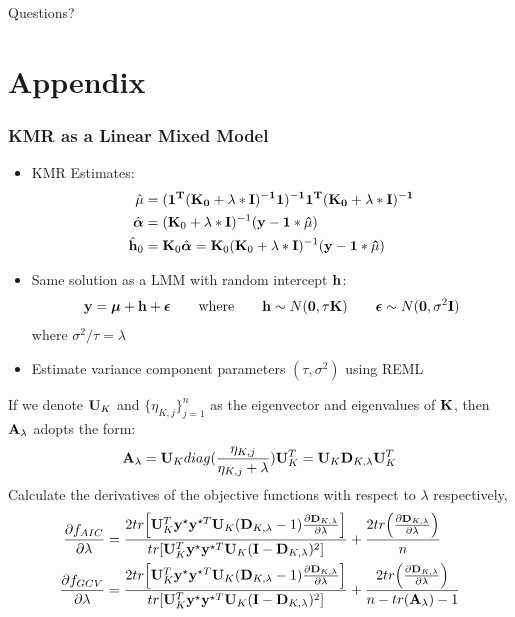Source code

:\documentclass{beamer}
\begin{document}
\begin{frame}
\begin{center}
Questions?
\end{center}
\end{frame}


\section{Appendix}

\begin{frame}
\label{est}
\frametitle{KMR as a Linear Mixed Model}
\begin{itemize}
\item KMR Estimates:
\begin{align*}
\hat{\mu} &= (\bf{1}^T ({\bf K}_0 + \lambda * {\bf I})^{-1} \bf{1} )^{-1} 
\bf{1}^T ({\bf K}_0 + \lambda * {\bf I})^{-1} \\
\hat{\boldsymbol{\alpha}} &= ({\bf K}_0 + \lambda * {\bf I})^{-1} ({\bf y} - \bf{1}* \hat{\mu})\\
\hat{{\bf h}}_0 &= {\bf K}_0\hat{\boldsymbol{\alpha}} = 
{\bf K}_0({\bf K}_0 + \lambda * {\bf I})^{-1} ({\bf y} - \bf{1}* \hat{\mu})
\end{align*}
\item Same solution as a LMM with random intercept ${\bf h}$:
\begin{align*}
{\bf y} = \boldsymbol{\mu} + {\bf h} + \boldsymbol{\epsilon} 
\qquad \mbox{where} \qquad
{\bf h} \sim N({\bf 0}, \tau {\bf K}) \qquad 
\boldsymbol{\epsilon} \sim N({\bf 0}, \sigma^2 {\bf I})
\end{align*} 
where $\sigma^2 / \tau = \lambda$
\item Estimate variance component parameters $(\tau, \sigma^2)$ using REML \hyperlink{kmr}{}
\end{itemize}
\end{frame}


\begin{frame}
\label{proof: aic_gcv}
If we denote ${\bf U}_K$ and $\{\eta_{K, j}\}_{j=1}^n$ as the eigenvector and eigenvalues of ${\bf K}$, then ${\bf A}_\lambda$ adopts the form:
$${\bf A}_\lambda={\bf U}_K diag(\frac{\eta_{K, j}}{\eta_{K, j}+\lambda}){\bf U}_K^T={\bf U}_K {\bf D}_{K,\lambda}{\bf U}_K^T$$
Calculate the derivatives of the objective functions with respect to $\lambda$ respectively,
\begin{align}
\frac{\partial f_{AIC}}{\partial \lambda}&=\frac{2tr\Big[{\bf U}_K^T{\bf y}^\star {\bf y}^{\star T}{\bf U}_K({\bf D}_{K, \lambda}-1)\frac{\partial {\bf D}_{K, \lambda}}{\partial \lambda}\Big]}{tr[{\bf U}_K^T{\bf y}^\star {\bf y}^{\star T}{\bf U}_K({\bf I}-{\bf D}_{K, \lambda})^2]}+\frac{2tr\Big(\frac{\partial {\bf D}_{K, \lambda}}{\partial \lambda}\Big)}{n} \label{1} \\
\frac{\partial f_{GCV}}{\partial \lambda}&=\frac{2tr\Big[{\bf U}_K^T{\bf y}^\star {\bf y}^{\star T}{\bf U}_K({\bf D}_{K, \lambda}-1)\frac{\partial {\bf D}_{K, \lambda}}{\partial \lambda}\Big]}{tr[{\bf U}_K^T{\bf y}^\star {\bf y}^{\star T}{\bf U}_K({\bf I}-{\bf D}_{K, \lambda})^2]}+\frac{2tr\Big(\frac{\partial {\bf D}_{K, \lambda}}{\partial \lambda}\Big)}{n-tr({\bf A}_\lambda)-1} \label{2}
\end{align}
\end{frame}
\end{document}
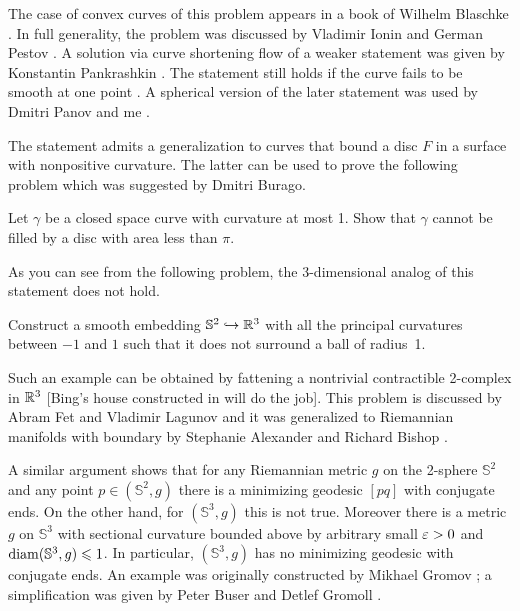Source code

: The case of convex curves of this problem appears in a book of Wilhelm Blaschke \cite[see \S 24 in][]{blaschke}.
In full generality, the problem was discussed by Vladimir Ionin and German Pestov \cite{pestov-ionin}. %
A solution via curve shortening flow of a weaker statement 
was given by Konstantin Pankrashkin \cite{pankrashkin}.
The statement still holds if the curve fails to be smooth at one point \cite{petrunin-zamora:moon}.
A spherical version of the later statement 
was used by Dmitri Panov and me \cite{panov-petrunin-ramification}.

The statement admits a generalization to curves that bound a disc $F$ in a surface with nonpositive curvature.
The latter can be used to prove the following problem which was suggested by Dmitri Burago.

\begin{pr}
Let $\gamma$ be a closed space curve with curvature at most 1.
Show that $\gamma$ cannot be filled by a disc with area less than $\pi$.
\end{pr}


As you can see from the following problem, the 3-dimensional analog of this statement does not hold.

\begin{pr}
Construct a smooth embedding $\mathbb{S}^2\hookrightarrow \mathbb{R}^3$ 
with all the principal curvatures between $-1$ and $1$
such that it does not surround a ball of radius~1.
\end{pr}

Such an example can be obtained by fattening a nontrivial contractible 2-complex in $\mathbb{R}^3$ 
[Bing's house constructed in  will do the job].
This problem is discussed by Abram Fet and Vladimir Lagunov \cite{lagunov-2,lagunov-fet-1,lagunov-fet-2} 
and it was generalized to Riemannian manifolds with boundary by Stephanie Alexander and Richard Bishop \cite{alexander-bishop}.

A similar argument shows that for any Riemannian metric $g$ on the 2-sphere $\mathbb S^2$ 
and any point $p\in(\mathbb S^2,g)$ there is a minimizing geodesic $[pq]$ with conjugate ends.
On the other hand, for $(\mathbb S^3,g)$ this is not true.
Moreover there is a metric $g$ on $\mathbb{S}^3$ 
with sectional curvature bounded above by arbitrary small $\varepsilon>0$ and $\operatorname{\rm diam}\nolimits(\mathbb{S}^3,g)\leqslant 1$.
In particular, $(\mathbb S^3,g)$ has no minimizing geodesic with conjugate ends.
An example was originally constructed by Mikhael Gromov \cite{gromov-almost-flat}; 
a simplification was given by 
Peter Buser
and Detlef Gromoll \cite{buser-gromoll}.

-*-*-

(REQUIRED ACTION) Lines in the data holding the word "following": count them and say how many, nothing more.

(EXERCISE OUTPUT) 2